En 2023, les recettes générées par le BGA ont contribué à concurrence de 5 325 euros au Fonds de lutte contre certaines formes de criminalités et à concurrence de 328 000 euros au budget de l’État.
Les actifs sous gestion incluaient 1 743 soldes créditeurs (509 millions d’euros), 113 comptes-titres (456,4 millions d’euros), 384 montants en numéraire (635 000 euros), 40,5 millions d’euros en créances et 0,00305044 bitcoins, auxquels viennent s’ajouter 99 biens immobiliers, 22 véhicules et 1 836 autres biens. Le BGA a procédé à la destruction de plus de 42 tonnes de biens confisqués ou échus à l’État.
La lecture du rapport renseigne que les ventes des différents biens saisis, confisqués ou échus à l’État ont rapporté 4 339,75 euros en 2023. Il s’agissait du produit de la mise en ferraille d’un ensemble routier composé d’un tracteur et d’une remorque qui encombraient la fourrière judiciaire de Sanem depuis une dizaine d’années.
Justement, la situation à Sanem est préoccupante. Le BGA, dans son rapport, reconnaît que la loi est efficace en ce qui concerne la gestion des sommes, mais son bilan est plus nuancé en ce qui concerne les autres biens.
«D’une façon générale, on peut retenir que la loi du 22 juin 2022 est efficace quand la gestion par le BGA est obligatoire alors qu’elle tend à être inopérante quand tel n’est pas le cas.» Le bureau regrette encore que les mécanismes prévus pour l’aliénation ou la destruction de biens saisis sont très peu utilisés par les autorités judiciaires qui ne confient pas systématiquement au BGA la gestion des autres biens.

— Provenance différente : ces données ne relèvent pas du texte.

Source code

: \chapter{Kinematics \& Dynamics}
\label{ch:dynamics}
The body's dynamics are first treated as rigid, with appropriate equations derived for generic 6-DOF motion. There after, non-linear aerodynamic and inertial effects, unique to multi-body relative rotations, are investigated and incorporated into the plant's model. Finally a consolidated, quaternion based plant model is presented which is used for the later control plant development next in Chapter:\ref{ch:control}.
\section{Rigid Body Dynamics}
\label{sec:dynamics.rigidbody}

Il en résulte que ces biens ne sont ni inventoriés dans un registre central ni gérés de façon proactive. Les autorités judiciaires n’ont ni les moyens ni la capacité d’y parvenir.

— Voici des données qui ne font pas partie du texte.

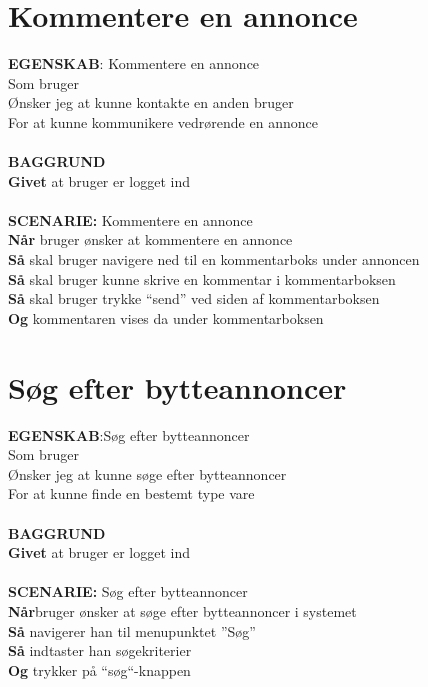 \section{Kommentere en annonce}
{\color{blue}\textbf{EGENSKAB}:} Kommentere en annonce \\
Som bruger \\
Ønsker jeg at kunne kontakte en anden bruger \\
For at kunne kommunikere vedrørende en annonce\\ \\
{\color{blue}\textbf{BAGGRUND}} \\
{\color{blue}\textbf{Givet}} at bruger er logget ind \\
\\
{\color{blue}\textbf{SCENARIE:}} Kommentere en annonce \\
{\color{blue}\textbf{Når}} bruger ønsker at kommentere en annonce
 \\
{\color{blue}\textbf{Så}} skal bruger navigere ned til en kommentarboks under annoncen \\
{\color{blue}\textbf{Så}} skal bruger kunne skrive en kommentar i kommentarboksen\\
{\color{blue}\textbf{Så}} skal bruger trykke “send” ved siden af kommentarboksen \\
{\color{blue}\textbf{Og}} kommentaren vises da under kommentarboksen


\section{Søg efter bytteannoncer}
{\color{blue}\textbf{EGENSKAB}:}Søg efter bytteannoncer \\
Som bruger \\
Ønsker jeg at kunne søge efter bytteannoncer \\
For at kunne finde en bestemt type vare\\ \\
{\color{blue}\textbf{BAGGRUND}} \\
{\color{blue}\textbf{Givet}} at bruger er logget ind \\
\\
{\color{blue}\textbf{SCENARIE:}} Søg efter bytteannoncer \\
{\color{blue}\textbf{Når}}bruger ønsker at søge efter bytteannoncer i systemet\\
{\color{blue}\textbf{Så}} navigerer han til menupunktet ”Søg” \\
{\color{blue}\textbf{Så}} indtaster han søgekriterier\\
{\color{blue}\textbf{Og}} trykker på “søg“-knappen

Dans l’arrondissement judiciaire de Luxembourg, les biens saisis continuent de s’entasser à la fourrière judiciaire de Sanem. Les espaces de stockage sont saturés, en particulier pour les véhicules.
Les stocks historiques
Le BGA aimerait s’occuper de la gestion des stocks historiques, c’est-à-dire les autres biens saisis avant l’entrée en vigueur de la loi du 22 juin 2022. «La fourrière judiciaire de Sanem regorge d’objets saisis depuis des lustres et notamment de véhicules dont la trace procédurale s’est perdue.»

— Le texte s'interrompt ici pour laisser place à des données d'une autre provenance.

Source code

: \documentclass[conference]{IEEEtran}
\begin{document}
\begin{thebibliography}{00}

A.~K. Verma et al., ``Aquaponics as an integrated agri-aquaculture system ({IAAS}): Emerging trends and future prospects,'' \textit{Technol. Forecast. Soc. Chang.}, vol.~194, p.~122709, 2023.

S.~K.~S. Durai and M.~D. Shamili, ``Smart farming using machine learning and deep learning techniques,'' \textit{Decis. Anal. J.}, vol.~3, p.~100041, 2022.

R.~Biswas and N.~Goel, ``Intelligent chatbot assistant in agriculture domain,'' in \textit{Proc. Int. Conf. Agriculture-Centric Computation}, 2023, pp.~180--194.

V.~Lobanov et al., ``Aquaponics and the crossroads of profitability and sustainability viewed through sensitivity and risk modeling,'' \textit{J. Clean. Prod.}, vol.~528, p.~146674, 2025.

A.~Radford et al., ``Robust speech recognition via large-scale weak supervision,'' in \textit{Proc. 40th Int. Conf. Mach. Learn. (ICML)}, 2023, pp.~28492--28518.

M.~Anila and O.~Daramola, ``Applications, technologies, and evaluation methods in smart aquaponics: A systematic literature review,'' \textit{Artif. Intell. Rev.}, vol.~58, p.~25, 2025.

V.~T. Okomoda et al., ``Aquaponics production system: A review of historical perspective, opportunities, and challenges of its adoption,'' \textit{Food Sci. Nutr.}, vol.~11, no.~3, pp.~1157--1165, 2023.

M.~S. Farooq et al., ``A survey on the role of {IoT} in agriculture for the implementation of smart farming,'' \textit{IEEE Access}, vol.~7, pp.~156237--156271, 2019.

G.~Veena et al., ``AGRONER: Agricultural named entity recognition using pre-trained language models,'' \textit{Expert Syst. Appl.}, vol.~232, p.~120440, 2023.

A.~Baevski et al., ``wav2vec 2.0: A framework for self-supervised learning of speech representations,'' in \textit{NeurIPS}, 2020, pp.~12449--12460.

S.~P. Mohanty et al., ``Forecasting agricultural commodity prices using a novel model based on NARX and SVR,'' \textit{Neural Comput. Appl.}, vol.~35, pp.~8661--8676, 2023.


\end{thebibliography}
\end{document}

Aucune solution n’est en vue, faute d’une politique proactive de gestion de ces stocks et «les autorités judiciaires semblent dépassées par l’ampleur de la tâche». Il faudrait d’abord faire l’inventaire exhaustif des biens stockés et ensuite faire le rapprochement avec les procédures engagées. «Le BGA pourrait s’en charger, mais pour cela il faudrait que la loi lui confie la gestion des stocks historiques et l’autorise à accéder directement à certaines données judiciaires pour déterminer le stade procédural des affaires et vérifier si un bien n’est pas d’ores et déjà couvert par une décision définitive.». Cette solution permettrait aussi de disposer d’un seul registre centralisé de tous les biens saisis, y compris les pièces à conviction, et d’assurer un stockage et une gestion professionnelle.
La transposition de la directive relative au recouvrement et à la confiscation d’avoirs constitue un moment opportun pour revisiter certaines dispositions de la loi du 22 juin 2022, suggère le BGA.